Exercise -> Check each line of the records below and collect those holding "label".

Source data ->

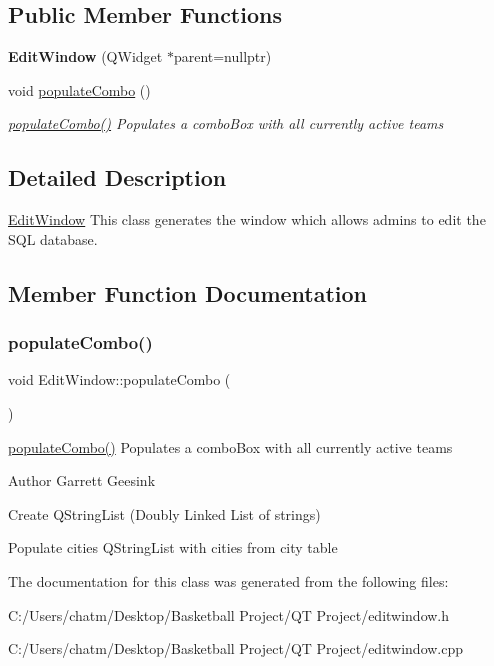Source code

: \subsection*{Public Member Functions}
\begin{DoxyCompactItemize}
\item 
\mbox{\label{class_edit_window_a39a89944c117acac0419345f0a557528}} 
{\bfseries Edit\+Window} (Q\+Widget $\ast$parent=nullptr)
\item 
void \mbox{\hyperlink{class_edit_window_aec9c1fc6cf47cecb28a172b51fad2027}{populate\+Combo}} ()
\begin{DoxyCompactList}\small\item\em \mbox{\hyperlink{class_edit_window_aec9c1fc6cf47cecb28a172b51fad2027}{populate\+Combo()}} Populates a combo\+Box with all currently active teams \end{DoxyCompactList}\end{DoxyCompactItemize}


\subsection{Detailed Description}
\mbox{\hyperlink{class_edit_window}{Edit\+Window}} This class generates the window which allows admins to edit the S\+QL database. 

\subsection{Member Function Documentation}
\mbox{\label{class_edit_window_aec9c1fc6cf47cecb28a172b51fad2027}} 
\subsubsection{\texorpdfstring{populateCombo()}{populateCombo()}}
{\footnotesize\ttfamily void Edit\+Window\+::populate\+Combo (\begin{DoxyParamCaption}{ }\end{DoxyParamCaption})}



\mbox{\hyperlink{class_edit_window_aec9c1fc6cf47cecb28a172b51fad2027}{populate\+Combo()}} Populates a combo\+Box with all currently active teams 

\begin{DoxyAuthor}{Author}
Garrett Geesink 
\end{DoxyAuthor}
Create Q\+String\+List (Doubly Linked List of strings)

Populate cities Q\+String\+List with cities from city table 

The documentation for this class was generated from the following files\+:\begin{DoxyCompactItemize}
\item 
C\+:/\+Users/chatm/\+Desktop/\+Basketball Project/\+Q\+T Project/editwindow.\+h\item 
C\+:/\+Users/chatm/\+Desktop/\+Basketball Project/\+Q\+T Project/editwindow.\+cpp\end{DoxyCompactItemize}
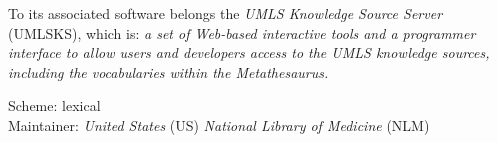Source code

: To its associated software belongs the \emph{UMLS Knowledge Source Server}
(UMLSKS), which is: \textit{a set of Web-based interactive tools and a
programmer interface to allow users and developers access to the UMLS knowledge
sources, including the vocabularies within the Metathesaurus.} \cite{umls}

Scheme: lexical\\
Maintainer: \emph{United States} (US) \emph{National Library of Medicine} (NLM)
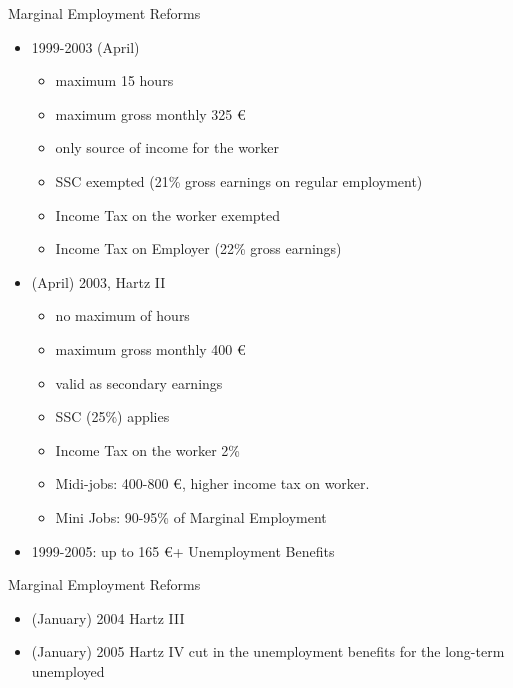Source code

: \documentclass[hyperref={bookmarks=false}]{beamer}
\begin{document}
\begin{frame}{Marginal Employment Reforms}
\begin{itemize}
\setlength{\itemsep}{0.5 cm}
\item 1999-2003 (April)
\begin{itemize}
\item maximum 15 hours
\item maximum gross monthly 325 \euro
\item only source of income for the worker
\item SSC exempted (21\% gross earnings on regular employment)
\item Income Tax on the worker exempted 
\item Income Tax on Employer (22\% gross earnings) 
\end{itemize}
\item (April) 2003, Hartz II
\begin{itemize}
\item no maximum of hours
\item maximum gross monthly 400 \euro
\item valid as secondary earnings 
\item SSC (25\%) applies
\item Income Tax on the worker 2\%
\item Midi-jobs: 400-800 \euro, higher income tax on worker.
\item Mini Jobs: 90-95\% of Marginal Employment
\end{itemize}
\item 1999-2005: up to 165 \euro + Unemployment Benefits
\end{itemize}
\end{frame}

\begin{frame}{Marginal Employment Reforms}
\begin{itemize}
\setlength{\itemsep}{0.5 cm}
\item (January) 2004 Hartz III
\item (January) 2005 Hartz IV cut in the unemployment benefits for the long-term unemployed
\end{itemize}
\end{frame}
\end{document}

The completed task ->
\mbox{\label{class_edit_window_a39a89944c117acac0419345f0a557528}} 
\mbox{\label{class_edit_window_aec9c1fc6cf47cecb28a172b51fad2027}} 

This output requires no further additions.